立脚時、足趾が路面に接地せずに浮いた状態。横アーチの低下、開張足、外反母趾に伴って併発する ケースが多く、身体の姿勢保持力が低下しバランスがとりにくい為、腰痛や肩こり、ひざの痛みにも繋がります。小さすぎる靴、大き目の靴、ゆるめの脱げ易い サンダルなどを常用し、足趾を曲げて踏ん張る動きが少ない場合も足裏の筋肉やMP 関節の機能が低下し発生する度合いが高まります。成長過程の子どもの足に見られる場合もあります。
足趾のグーパー運動や五本ゆび靴下などで、足趾の動きを促し、正しくフィットした靴選びを行いましょう。

 

陥入爪かんにゅうそう

ツメが皮膚に食い込み(巻きヅメ)、炎症や化膿を起こした状態、やがてツメに接している皮膚の肥厚をきたす状態の総称。深ヅメ、つま先の狭い靴などで発生します。靴はつま先、横幅方向に余裕のあることが大切です。

胼胝たこ

皮膚が角質化した状態、つまり硬く厚みをもった状態のことをいいます。皮膚に圧迫や摩擦が局所的に繰り返されると、まず熱を持って水疱(いわゆるマメ)ができます。

その後、水疱が破れて皮膚が厚くなって胼胝が発生します。長時間の歩行やランニングでよく発生します。また、縦アーチや横アーチが低下して母趾球や小趾球が突出すると、その突出部でも発生します。

ケアとしては、入浴時など、皮膚がやわらかくなっているときに胼胝用のヤスリや軽石などで表面を削ります

鶏眼けいがん通称:魚の目

発生要因は胼胝と同様ですが、胼胝と異なるのは、胼胝は身体の表面、外に向かって皮膚が肥厚するのに対して、魚の目は、皮膚の内部に円錐状に進行します。

皮膚との境界がはっきりしているのも特徴です。皮下の神経に当たると痛みが発生します。

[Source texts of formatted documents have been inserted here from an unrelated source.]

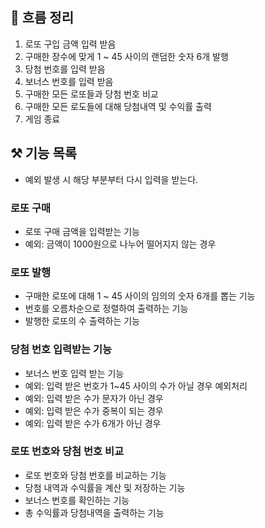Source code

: ## 🎯 흐름 정리
1. 로또 구입 금액 입력 받음 
2. 구매한 장수에 맞게 1 ~ 45 사이의 랜덤한 숫자 6개 발행
3. 당첨 번호를 입력 받음
4. 보너스 번호를 입력 받음
5. 구매한 모든 로또들과 당첨 번호 비교 
6. 구매한 모든 로도들에 대해 당첨내역 및 수익률 출력 
7. 게임 종료 

## ⚒️ 기능 목록
- 예외 발생 시 해당 부분부터 다시 입력을 받는다.
### 로또 구매
- 로또 구매 금액을 입력받는 기능
- 예외: 금액이 1000원으로 나누어 떨어지지 않는 경우
### 로또 발행
- 구매한 로또에 대해 1 ~ 45 사이의 임의의 숫자 6개를 뽑는 기능
- 번호를 오름차순으로 정렬하여 출력하는 기능
- 발행한 로또의 수 출력하는 기능
### 당첨 번호 입력받는 기능
- 보너스 번호 입력 받는 기능
- 예외: 입력 받은 번호가 1~45 사이의 수가 아닐 경우 예외처리
- 예외: 입력 받은 수가 문자가 아닌 경우
- 예외: 입력 받은 수가 중복이 되는 경우
- 예외: 입력 받은 수가 6개가 아닌 경우
### 로또 번호와 당첨 번호 비교
- 로또 번호와 당첨 번호를 비교하는 기능
- 당첨 내역과 수익률을 계산 및 저장하는 기능
- 보너스 번호를 확인하는 기능
- 총 수익률과 당첨내역을 출력하는 기능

胼胝、鶏眼、共に圧力や摩擦を減少させることで予防(あるいは軽減)できます。例えばアーチサポートの施されている靴や適正サイズの確認、アッパーのやわらかい靴で負担を軽減します。

足底腱膜炎そくていけんまくえん

足底腱膜は踵骨底側の内側から前足部にいたる強靭な腱で、足アーチを支えながらバネの役割もしています。着地や蹴り出しの際、足趾が背屈すると、足底腱膜は引っ張られ足アーチが高くなります(ウィンドラス機構/巻き上げ現象)。

足底腱膜炎は、踵骨付着部や足底中央部で線維性組織の微細な断裂が生じて発生します。ランニングやウォーキングなど過度な運動が誘引となりますが、中年以降の肥満や老化で発生することもあります。

症状

足底腱膜の踵骨付着部に、歩行時に刺すような痛みがあり、朝の起きがけに痛いのが特徴です。つま先立ちやかかと接地時に痛み、踵骨足底の内側に圧通を認めます。

靴による予防と緩和

クッ ション性のよいシューズを履くことによって痛みを緩和しますが、時に松葉杖を使用し、局部への体重負荷を減ずることも必要となります。ヒールをアップした 靴にかかとの疼痛部を繰りぬいた靴の中敷が処方されることもあります。予防的には、足底腱膜のストレッチが有効とされています。

O脚とは

両足の内側をかかとからつま先までぴったり合わせて立つと、左右のひざに隙間ができる状態。ひざ内側への荷重が大きくなり、中高年の女性に多い変形性膝関節症が起こりやすくなります。

 

O脚の判定方法

両足の内側をぴったり合わせて立ち、両膝関節部の隙間に横にした状態の指が何本入るか確認します。2本以上入ればO脚の傾向あり。クッション性の良いシューズをおすすめしましょう。

 

X脚とは

両足をぴったりと合わせて立とうとすると、先に左右のひざが接触し、左右の内踝(うちくるぶし)間に隙間ができる状態。X脚はひざの外側にかかる荷重が大きくなり外反扁平足をともなう場合もあります。

 

XO脚

両ひざがつくけれど、すね(下腿骨)が外側にはみ出して湾曲している状態です。特にひざの外側の骨(腓骨小頭)が外に出ています。
大腿内転筋などひざをしめる力が強い若い女性に多く見られます。